In this week’s vote, the European Parliament’s Committee on Internal Market and Consumer Protection (IMCO) adopted its report on the proposal for the Digital Services Act (DSA), concluding the first phase of a heated policy debate. The report paves the way for the upcoming vote on the DSA in the European Parliament’s Plenary session and the trialogue discussions. As these dates are fast approaching, ARTICLE 19 urges EU legislators to build on the progress already made and ensure that this piece of legislation will effectively reach its goals of holding digital platforms to account while protecting fundamental rights and fostering a more diversified communication landscape.
But how can this be achieved? Certainly, IMCO’s report has taken some steps forward, but there is still a long way to go. In particular, we welcome the mandatory risk assessments aimed at strengthening safeguards for the protection of human rights; the clarified due diligence obligations for very large online platforms (VLOPs); the harmonised notice and action obligations, as well as the strong protections against dark patterns (forms of manipulation that force users to do something they would not necessarily do, such as, for example, accept cookies), and the overall increased transparency requirements. However, we strongly believe that to be effective, risk assessments should be driven by human rights impact assessment frameworks and existing best practices, and they should be complemented by mandated transparency requirements and truly independent auditing and monitoring systems. Access to the results of such assessments is therefore pivotal, and we, therefore, welcome the provisions proposed by IMCO, but there is still room for improvements.
More broadly, the report, unfortunately, missed an invaluable opportunity to open up the market for recommender systems to third-party players, which would have created diversity and allowed users to choose what is best for their needs. It is of utmost importance, for users’ rights and democracy, that the DSA creates a diversified environment for recommender systems and that the latter do not remain the monopoly of VLOPs. Among others, allowing third-party recommender systems on VLOPs can enable users to make their choices and optimise their news feeds and timelines for goals other than ‘engagement’ and could protect them from the amplification of content they may not wish to see such as hate speech or disinformation.

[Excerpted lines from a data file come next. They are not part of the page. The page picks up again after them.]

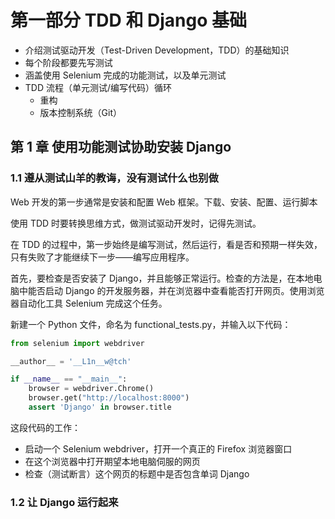 # 第一部分 TDD 和 Django 基础

* 介绍测试驱动开发（Test-Driven Development，TDD）的基础知识
* 每个阶段都要先写测试
* 涵盖使用 Selenium 完成的功能测试，以及单元测试
* TDD 流程（单元测试/编写代码）循环
  * 重构
  * 版本控制系统（Git）

## 第 1 章 使用功能测试协助安装 Django

### 1.1 遵从测试山羊的教诲，没有测试什么也别做

Web 开发的第一步通常是安装和配置 Web 框架。下载、安装、配置、运行脚本

使用 TDD 时要转换思维方式，做测试驱动开发时，记得先测试。

在 TDD 的过程中，第一步始终是编写测试，然后运行，看是否和预期一样失效，只有失败了才能继续下一步——编写应用程序。

首先，要检查是否安装了 Django，并且能够正常运行。检查的方法是，在本地电脑中能否启动 Django 的开发服务器，并在浏览器中查看能否打开网页。使用浏览器自动化工具 Selenium 完成这个任务。

新建一个 Python 文件，命名为 functional_tests.py，并输入以下代码：

```Python
from selenium import webdriver

__author__ = '__L1n__w@tch'

if __name__ == "__main__":
    browser = webdriver.Chrome()
    browser.get("http://localhost:8000")
    assert 'Django' in browser.title
```

这段代码的工作：

* 启动一个 Selenium webdriver，打开一个真正的 Firefox 浏览器窗口
* 在这个浏览器中打开期望本地电脑伺服的网页
* 检查（测试断言）这个网页的标题中是否包含单词 Django

### 1.2 让 Django 运行起来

Experts and civil society representatives have been urging the European Parliament to seize the opportunity of the Digital Services Act, particularly in Article 29, to create a diversified and decentralised environment for recommender systems to empower users and tackle the root problem of social media’s engagement-based ranking systems and further advance the protection of freedom of expression online. IMCO’s report is therefore a huge missed opportunity.
We, therefore, call on MEPs to address these pressing issues in view of the Plenary vote and trialogue discussions with the European Council and European Commission.